INPUT MATERIAL:
<<<<
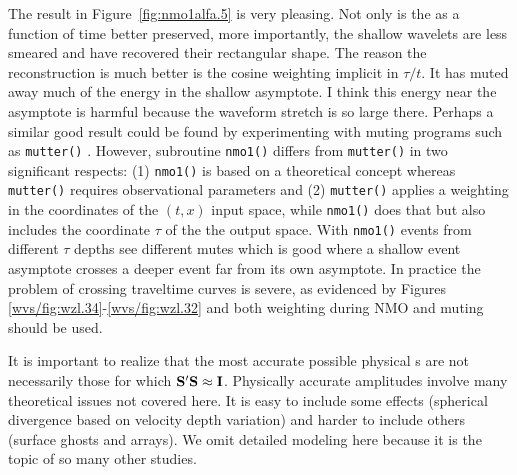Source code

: The result in Figure~\ref{fig:nmo1alfa.5} is very pleasing.
Not only is the  as a function of time better preserved,
more importantly, the shallow wavelets are less smeared
and have recovered their rectangular shape.
The reason the reconstruction is much better is
the cosine weighting implicit in $\tau/t$.
It has muted away much of the energy in the shallow asymptote.
I think this energy near the asymptote is harmful
because the waveform stretch is so large there.
Perhaps a similar good result could be found by experimenting
with muting programs such as \texttt{mutter()} .
However, subroutine \texttt{nmo1()}  differs from {\tt mutter()}
in two significant respects:
(1) {\tt nmo1()} is based on a theoretical concept
whereas {\tt mutter()} requires observational parameters
and (2) {\tt mutter()} applies a weighting in
the coordinates of the $(t,x)$ input space,
while {\tt nmo1()} does that
but also includes the coordinate $\tau$ of the the output space.
With {\tt nmo1()} events from different $\tau$ depths see different mutes
which is good where a shallow event asymptote
crosses a deeper event far from its own asymptote.
In practice the problem of crossing traveltime curves is severe,
as evidenced by
Figures \ref{wvs/fig:wzl.34}-\ref{wvs/fig:wzl.32}
and both weighting during NMO and muting should be used.


It is important to realize that the most accurate possible
physical s are not necessarily those for which
$\bold S'\bold S\approx \bold I$.
Physically accurate amplitudes involve many theoretical
issues not covered here.
It is easy to include some effects
(spherical divergence based on velocity depth variation)
and harder to include others
(surface ghosts and arrays).
We omit detailed modeling here
because it is the topic of so many other studies.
>>>>
YOUR TASK: Could you restate the material word for word, omitting the pictures?

EXERCISE RESULT:
Source code

: The result in Figure~\ref{fig:nmo1alfa.5} is very pleasing.
Not only is the  as a function of time better preserved,
more importantly, the shallow wavelets are less smeared
and have recovered their rectangular shape.
The reason the reconstruction is much better is
the cosine weighting implicit in $\tau/t$.
It has muted away much of the energy in the shallow asymptote.
I think this energy near the asymptote is harmful
because the waveform stretch is so large there.
Perhaps a similar good result could be found by experimenting
with muting programs such as \texttt{mutter()} .
However, subroutine \texttt{nmo1()}  differs from {\tt mutter()}
in two significant respects:
(1) {\tt nmo1()} is based on a theoretical concept
whereas {\tt mutter()} requires observational parameters
and (2) {\tt mutter()} applies a weighting in
the coordinates of the $(t,x)$ input space,
while {\tt nmo1()} does that
but also includes the coordinate $\tau$ of the the output space.
With {\tt nmo1()} events from different $\tau$ depths see different mutes
which is good where a shallow event asymptote
crosses a deeper event far from its own asymptote.
In practice the problem of crossing traveltime curves is severe,
as evidenced by
Figures \ref{wvs/fig:wzl.34}-\ref{wvs/fig:wzl.32}
and both weighting during NMO and muting should be used.


It is important to realize that the most accurate possible
physical s are not necessarily those for which
$\bold S'\bold S\approx \bold I$.
Physically accurate amplitudes involve many theoretical
issues not covered here.
It is easy to include some effects
(spherical divergence based on velocity depth variation)
and harder to include others
(surface ghosts and arrays).
We omit detailed modeling here
because it is the topic of so many other studies.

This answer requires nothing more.